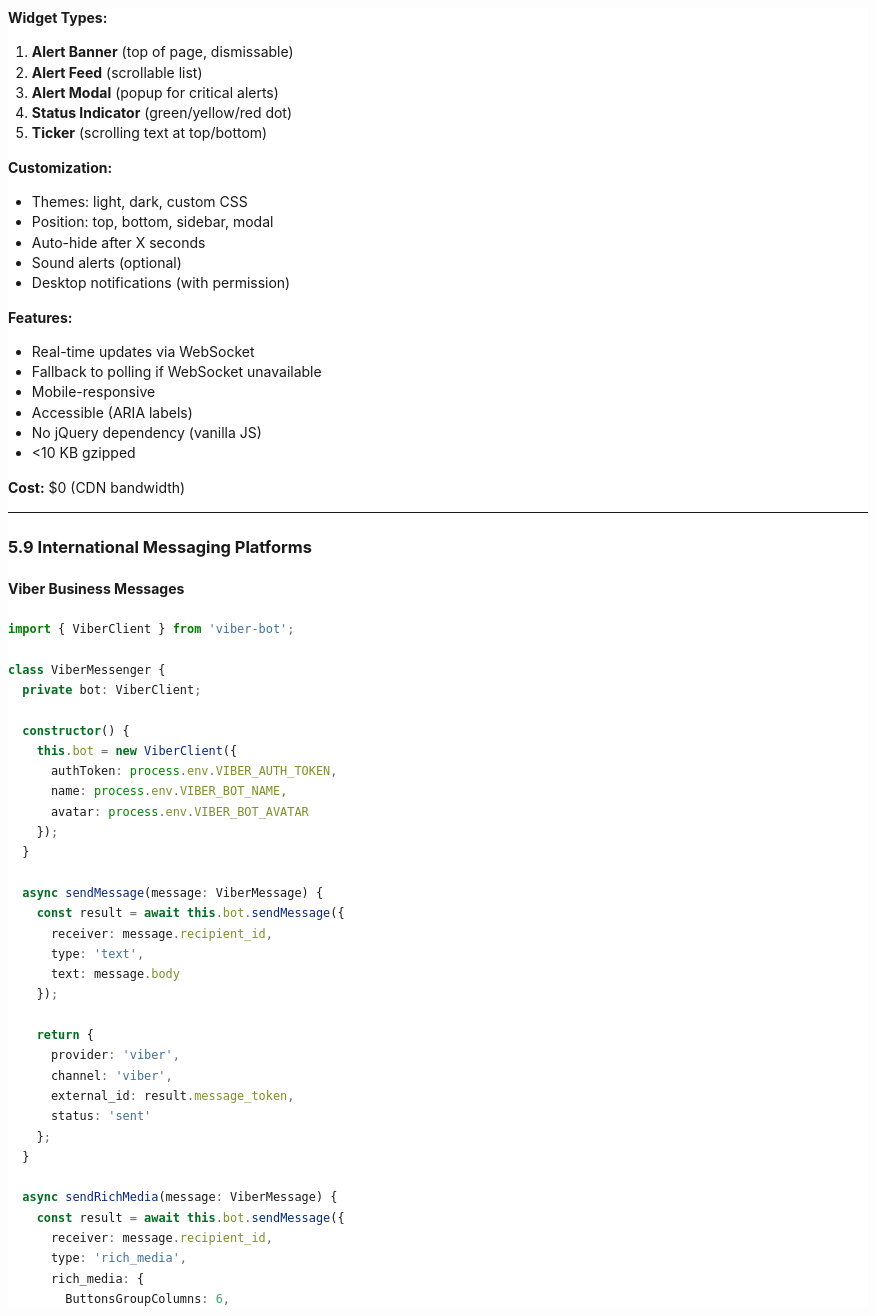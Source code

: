 **Widget Types:**

1. **Alert Banner** (top of page, dismissable)
2. **Alert Feed** (scrollable list)
3. **Alert Modal** (popup for critical alerts)
4. **Status Indicator** (green/yellow/red dot)
5. **Ticker** (scrolling text at top/bottom)

**Customization:**
- Themes: light, dark, custom CSS
- Position: top, bottom, sidebar, modal
- Auto-hide after X seconds
- Sound alerts (optional)
- Desktop notifications (with permission)

**Features:**
- Real-time updates via WebSocket
- Fallback to polling if WebSocket unavailable
- Mobile-responsive
- Accessible (ARIA labels)
- No jQuery dependency (vanilla JS)
- <10 KB gzipped

**Cost:** $0 (CDN bandwidth)

---

### **5.9 International Messaging Platforms**

#### **Viber Business Messages**

```typescript
import { ViberClient } from 'viber-bot';

class ViberMessenger {
  private bot: ViberClient;

  constructor() {
    this.bot = new ViberClient({
      authToken: process.env.VIBER_AUTH_TOKEN,
      name: process.env.VIBER_BOT_NAME,
      avatar: process.env.VIBER_BOT_AVATAR
    });
  }

  async sendMessage(message: ViberMessage) {
    const result = await this.bot.sendMessage({
      receiver: message.recipient_id,
      type: 'text',
      text: message.body
    });

    return {
      provider: 'viber',
      channel: 'viber',
      external_id: result.message_token,
      status: 'sent'
    };
  }

  async sendRichMedia(message: ViberMessage) {
    const result = await this.bot.sendMessage({
      receiver: message.recipient_id,
      type: 'rich_media',
      rich_media: {
        ButtonsGroupColumns: 6,
```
**********
▸ **WHAT THE TASK ASKS**
Each line above that contains the word "process" should be copied.

▸ **RESPONSE AREA**
      authToken: process.env.VIBER_AUTH_TOKEN,
      name: process.env.VIBER_BOT_NAME,
      avatar: process.env.VIBER_BOT_AVATAR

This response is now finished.